### PROBLEM TO SOLVE
Copy nothing but the lines below, from the one with "video presentation : https://www.youtube.com/watch?v=om6jDo9aKbQ" through the one with "MPAA 관련규칙 : MS-4.0(사업연속성), MS-6.0(사업연속성, 재해복구), DS-10.9(백업,복원", exactly as written; no pictures should appear.

Content starts

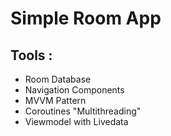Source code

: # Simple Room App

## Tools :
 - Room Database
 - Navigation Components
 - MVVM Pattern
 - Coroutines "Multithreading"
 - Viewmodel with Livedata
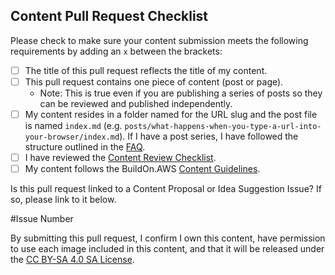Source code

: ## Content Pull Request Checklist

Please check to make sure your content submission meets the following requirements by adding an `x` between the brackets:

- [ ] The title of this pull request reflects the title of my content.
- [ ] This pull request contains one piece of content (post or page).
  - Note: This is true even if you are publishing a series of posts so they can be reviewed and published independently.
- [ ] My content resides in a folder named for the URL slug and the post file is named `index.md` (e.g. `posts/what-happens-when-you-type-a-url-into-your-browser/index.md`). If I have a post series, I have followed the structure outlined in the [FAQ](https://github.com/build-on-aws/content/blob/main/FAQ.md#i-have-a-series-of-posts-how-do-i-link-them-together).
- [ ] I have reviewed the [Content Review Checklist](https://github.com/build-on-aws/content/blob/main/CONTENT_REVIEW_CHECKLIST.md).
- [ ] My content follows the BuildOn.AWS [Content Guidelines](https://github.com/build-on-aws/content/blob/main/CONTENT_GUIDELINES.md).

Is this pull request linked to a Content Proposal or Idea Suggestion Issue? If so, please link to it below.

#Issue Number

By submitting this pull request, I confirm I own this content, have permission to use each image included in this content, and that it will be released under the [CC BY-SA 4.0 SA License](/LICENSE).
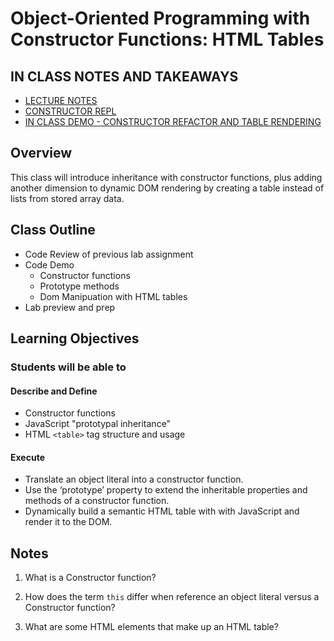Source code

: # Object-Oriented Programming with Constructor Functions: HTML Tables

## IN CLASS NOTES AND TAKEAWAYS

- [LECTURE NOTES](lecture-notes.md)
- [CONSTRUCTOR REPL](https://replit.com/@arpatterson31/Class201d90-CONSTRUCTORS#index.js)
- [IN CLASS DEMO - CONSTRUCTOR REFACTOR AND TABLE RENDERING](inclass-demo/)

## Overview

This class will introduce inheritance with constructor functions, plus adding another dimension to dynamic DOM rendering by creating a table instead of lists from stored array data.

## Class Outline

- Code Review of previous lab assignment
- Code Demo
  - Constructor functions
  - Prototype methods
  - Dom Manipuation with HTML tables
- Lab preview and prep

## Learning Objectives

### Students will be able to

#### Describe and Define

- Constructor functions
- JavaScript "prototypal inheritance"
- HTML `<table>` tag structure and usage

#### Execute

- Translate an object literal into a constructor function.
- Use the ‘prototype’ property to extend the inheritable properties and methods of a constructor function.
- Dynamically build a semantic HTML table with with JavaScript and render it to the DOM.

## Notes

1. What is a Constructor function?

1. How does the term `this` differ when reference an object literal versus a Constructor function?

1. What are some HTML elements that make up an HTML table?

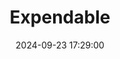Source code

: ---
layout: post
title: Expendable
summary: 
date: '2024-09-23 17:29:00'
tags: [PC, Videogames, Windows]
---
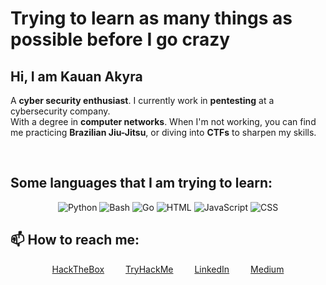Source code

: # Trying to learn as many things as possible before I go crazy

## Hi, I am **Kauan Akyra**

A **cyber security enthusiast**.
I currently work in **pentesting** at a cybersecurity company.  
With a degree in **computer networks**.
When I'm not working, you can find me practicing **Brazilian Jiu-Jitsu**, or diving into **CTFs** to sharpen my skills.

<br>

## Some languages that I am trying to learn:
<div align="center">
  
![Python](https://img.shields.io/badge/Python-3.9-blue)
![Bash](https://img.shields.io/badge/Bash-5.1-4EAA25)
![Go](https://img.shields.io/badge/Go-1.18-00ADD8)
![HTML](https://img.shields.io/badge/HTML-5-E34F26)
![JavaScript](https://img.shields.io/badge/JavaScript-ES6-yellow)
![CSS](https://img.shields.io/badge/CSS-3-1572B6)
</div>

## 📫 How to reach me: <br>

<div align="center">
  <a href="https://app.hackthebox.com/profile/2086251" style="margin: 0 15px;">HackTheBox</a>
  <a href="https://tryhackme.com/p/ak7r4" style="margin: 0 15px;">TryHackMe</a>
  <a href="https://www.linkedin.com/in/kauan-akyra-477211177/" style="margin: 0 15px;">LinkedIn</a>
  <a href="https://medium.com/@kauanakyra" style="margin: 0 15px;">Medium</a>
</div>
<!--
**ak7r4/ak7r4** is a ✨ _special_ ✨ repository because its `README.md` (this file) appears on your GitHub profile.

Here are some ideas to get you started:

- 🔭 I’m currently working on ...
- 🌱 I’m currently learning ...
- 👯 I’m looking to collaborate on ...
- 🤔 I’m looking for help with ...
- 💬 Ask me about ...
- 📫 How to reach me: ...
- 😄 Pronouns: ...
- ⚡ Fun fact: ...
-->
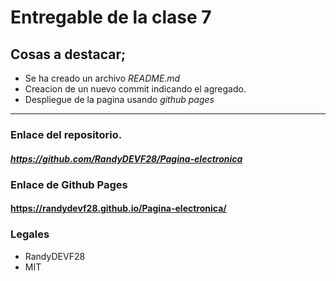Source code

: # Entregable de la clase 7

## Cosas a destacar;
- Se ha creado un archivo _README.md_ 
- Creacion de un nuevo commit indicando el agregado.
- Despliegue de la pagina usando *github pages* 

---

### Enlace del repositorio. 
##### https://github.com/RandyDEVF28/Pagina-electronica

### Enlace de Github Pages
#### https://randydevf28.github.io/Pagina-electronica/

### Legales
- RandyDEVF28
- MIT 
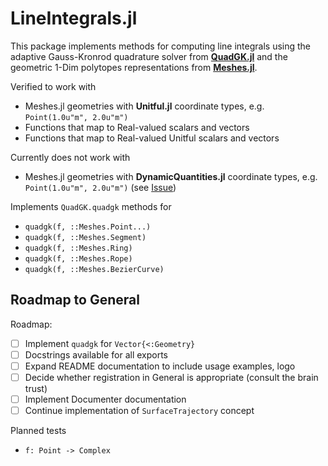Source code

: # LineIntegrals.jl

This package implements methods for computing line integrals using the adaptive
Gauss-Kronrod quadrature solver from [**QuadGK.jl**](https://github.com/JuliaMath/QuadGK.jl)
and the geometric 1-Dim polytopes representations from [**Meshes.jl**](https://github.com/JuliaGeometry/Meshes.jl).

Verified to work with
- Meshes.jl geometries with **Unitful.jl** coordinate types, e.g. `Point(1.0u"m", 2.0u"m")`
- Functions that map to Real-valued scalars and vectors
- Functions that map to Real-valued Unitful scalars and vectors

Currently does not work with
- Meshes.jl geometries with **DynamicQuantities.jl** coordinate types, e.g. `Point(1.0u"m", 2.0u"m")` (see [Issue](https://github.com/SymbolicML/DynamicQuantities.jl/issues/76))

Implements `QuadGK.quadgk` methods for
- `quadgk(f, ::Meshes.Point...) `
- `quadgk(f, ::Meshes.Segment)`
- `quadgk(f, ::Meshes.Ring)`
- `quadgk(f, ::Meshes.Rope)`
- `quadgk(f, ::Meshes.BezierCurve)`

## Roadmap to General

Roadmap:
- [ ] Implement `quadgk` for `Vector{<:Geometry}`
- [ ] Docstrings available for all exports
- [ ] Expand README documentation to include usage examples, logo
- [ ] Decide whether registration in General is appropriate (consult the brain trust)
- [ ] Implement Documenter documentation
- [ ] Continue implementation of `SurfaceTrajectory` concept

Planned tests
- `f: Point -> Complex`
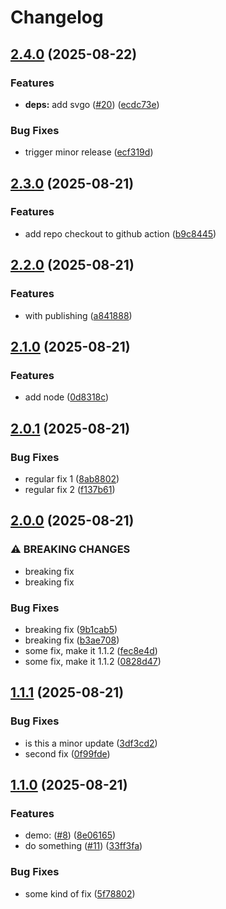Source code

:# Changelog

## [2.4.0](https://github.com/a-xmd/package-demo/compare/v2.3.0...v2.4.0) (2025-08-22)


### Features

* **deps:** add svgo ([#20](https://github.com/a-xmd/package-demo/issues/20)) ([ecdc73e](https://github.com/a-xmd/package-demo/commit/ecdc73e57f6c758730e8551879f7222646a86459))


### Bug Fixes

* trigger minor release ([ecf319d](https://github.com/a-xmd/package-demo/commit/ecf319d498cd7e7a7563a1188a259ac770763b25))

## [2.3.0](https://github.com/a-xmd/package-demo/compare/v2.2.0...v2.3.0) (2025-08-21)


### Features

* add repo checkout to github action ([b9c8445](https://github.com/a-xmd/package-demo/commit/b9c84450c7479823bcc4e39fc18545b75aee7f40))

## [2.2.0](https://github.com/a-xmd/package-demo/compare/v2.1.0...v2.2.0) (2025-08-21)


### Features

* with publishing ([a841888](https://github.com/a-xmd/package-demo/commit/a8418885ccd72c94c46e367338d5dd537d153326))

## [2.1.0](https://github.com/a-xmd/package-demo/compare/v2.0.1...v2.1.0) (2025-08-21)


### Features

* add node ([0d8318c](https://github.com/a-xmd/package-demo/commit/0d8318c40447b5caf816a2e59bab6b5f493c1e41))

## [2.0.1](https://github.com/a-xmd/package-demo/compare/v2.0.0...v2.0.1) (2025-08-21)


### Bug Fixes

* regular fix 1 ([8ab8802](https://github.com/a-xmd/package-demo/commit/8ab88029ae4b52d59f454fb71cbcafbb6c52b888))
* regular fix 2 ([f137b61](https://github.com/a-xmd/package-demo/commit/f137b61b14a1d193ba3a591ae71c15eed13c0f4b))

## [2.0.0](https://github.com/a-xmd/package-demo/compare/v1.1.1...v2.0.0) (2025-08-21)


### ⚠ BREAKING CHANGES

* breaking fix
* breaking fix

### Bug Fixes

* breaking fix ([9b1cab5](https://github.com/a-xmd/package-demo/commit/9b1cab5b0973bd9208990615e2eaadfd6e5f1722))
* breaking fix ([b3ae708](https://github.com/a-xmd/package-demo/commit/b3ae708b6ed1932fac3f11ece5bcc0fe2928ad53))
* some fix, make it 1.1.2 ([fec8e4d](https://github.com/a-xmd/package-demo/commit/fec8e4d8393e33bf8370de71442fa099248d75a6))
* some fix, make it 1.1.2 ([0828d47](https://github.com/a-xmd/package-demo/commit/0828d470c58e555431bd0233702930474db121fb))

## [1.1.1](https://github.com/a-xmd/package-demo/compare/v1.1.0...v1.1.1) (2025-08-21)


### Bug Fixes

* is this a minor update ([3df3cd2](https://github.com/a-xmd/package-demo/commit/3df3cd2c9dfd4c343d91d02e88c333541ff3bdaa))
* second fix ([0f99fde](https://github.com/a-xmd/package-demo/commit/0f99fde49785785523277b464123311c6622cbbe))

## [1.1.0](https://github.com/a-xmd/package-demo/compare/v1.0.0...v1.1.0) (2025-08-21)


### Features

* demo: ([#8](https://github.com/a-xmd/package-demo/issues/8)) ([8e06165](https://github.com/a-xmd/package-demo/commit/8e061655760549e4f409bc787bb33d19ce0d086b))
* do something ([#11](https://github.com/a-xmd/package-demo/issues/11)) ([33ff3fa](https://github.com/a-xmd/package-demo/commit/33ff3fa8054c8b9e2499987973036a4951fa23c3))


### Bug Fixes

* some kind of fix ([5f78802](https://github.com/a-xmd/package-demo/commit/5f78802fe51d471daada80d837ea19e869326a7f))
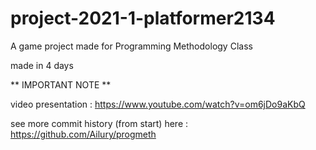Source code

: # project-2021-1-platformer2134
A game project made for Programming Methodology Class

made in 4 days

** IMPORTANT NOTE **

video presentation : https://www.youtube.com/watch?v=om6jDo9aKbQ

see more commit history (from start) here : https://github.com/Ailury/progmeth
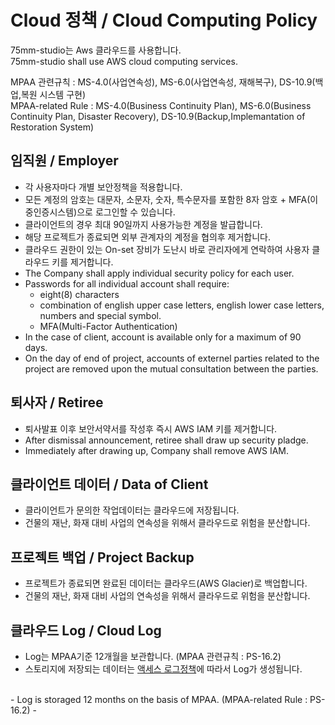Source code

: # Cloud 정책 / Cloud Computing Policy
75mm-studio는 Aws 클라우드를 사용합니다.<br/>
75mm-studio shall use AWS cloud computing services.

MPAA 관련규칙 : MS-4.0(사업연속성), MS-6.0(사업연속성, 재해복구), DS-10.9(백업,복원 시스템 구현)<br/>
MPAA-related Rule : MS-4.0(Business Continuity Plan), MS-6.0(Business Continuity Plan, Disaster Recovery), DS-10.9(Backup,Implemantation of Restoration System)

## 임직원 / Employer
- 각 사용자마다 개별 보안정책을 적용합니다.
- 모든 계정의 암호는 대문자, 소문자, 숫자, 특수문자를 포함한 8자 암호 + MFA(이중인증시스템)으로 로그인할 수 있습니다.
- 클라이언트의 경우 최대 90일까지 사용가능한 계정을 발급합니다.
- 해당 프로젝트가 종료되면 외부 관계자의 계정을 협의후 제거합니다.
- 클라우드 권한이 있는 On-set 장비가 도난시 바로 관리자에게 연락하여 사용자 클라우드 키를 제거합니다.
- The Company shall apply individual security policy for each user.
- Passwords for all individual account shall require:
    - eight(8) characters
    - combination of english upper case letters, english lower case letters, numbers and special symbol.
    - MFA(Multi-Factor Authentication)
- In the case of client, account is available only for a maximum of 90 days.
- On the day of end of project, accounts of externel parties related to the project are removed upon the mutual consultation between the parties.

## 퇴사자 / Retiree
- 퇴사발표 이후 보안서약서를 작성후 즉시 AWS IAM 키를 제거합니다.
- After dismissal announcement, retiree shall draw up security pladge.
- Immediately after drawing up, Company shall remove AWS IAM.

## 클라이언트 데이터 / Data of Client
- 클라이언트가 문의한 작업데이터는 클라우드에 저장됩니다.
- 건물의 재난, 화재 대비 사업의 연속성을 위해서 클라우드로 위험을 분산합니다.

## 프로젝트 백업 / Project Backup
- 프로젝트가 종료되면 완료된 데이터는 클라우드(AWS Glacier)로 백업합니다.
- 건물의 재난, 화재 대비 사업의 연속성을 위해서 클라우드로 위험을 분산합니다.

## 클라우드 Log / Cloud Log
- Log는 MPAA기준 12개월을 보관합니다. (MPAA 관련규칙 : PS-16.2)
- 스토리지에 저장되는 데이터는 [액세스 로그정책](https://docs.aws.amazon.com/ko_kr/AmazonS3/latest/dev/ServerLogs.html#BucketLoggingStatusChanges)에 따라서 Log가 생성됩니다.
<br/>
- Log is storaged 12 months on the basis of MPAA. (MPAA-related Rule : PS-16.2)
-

Content ends

### EXERCISE SOLUTION
video presentation : https://www.youtube.com/watch?v=om6jDo9aKbQ

see more commit history (from start) here : https://github.com/Ailury/progmeth
Source code

: # Cloud 정책 / Cloud Computing Policy
75mm-studio는 Aws 클라우드를 사용합니다.<br/>
75mm-studio shall use AWS cloud computing services.

MPAA 관련규칙 : MS-4.0(사업연속성), MS-6.0(사업연속성, 재해복구), DS-10.9(백업,복원 시스템 구현)<br/>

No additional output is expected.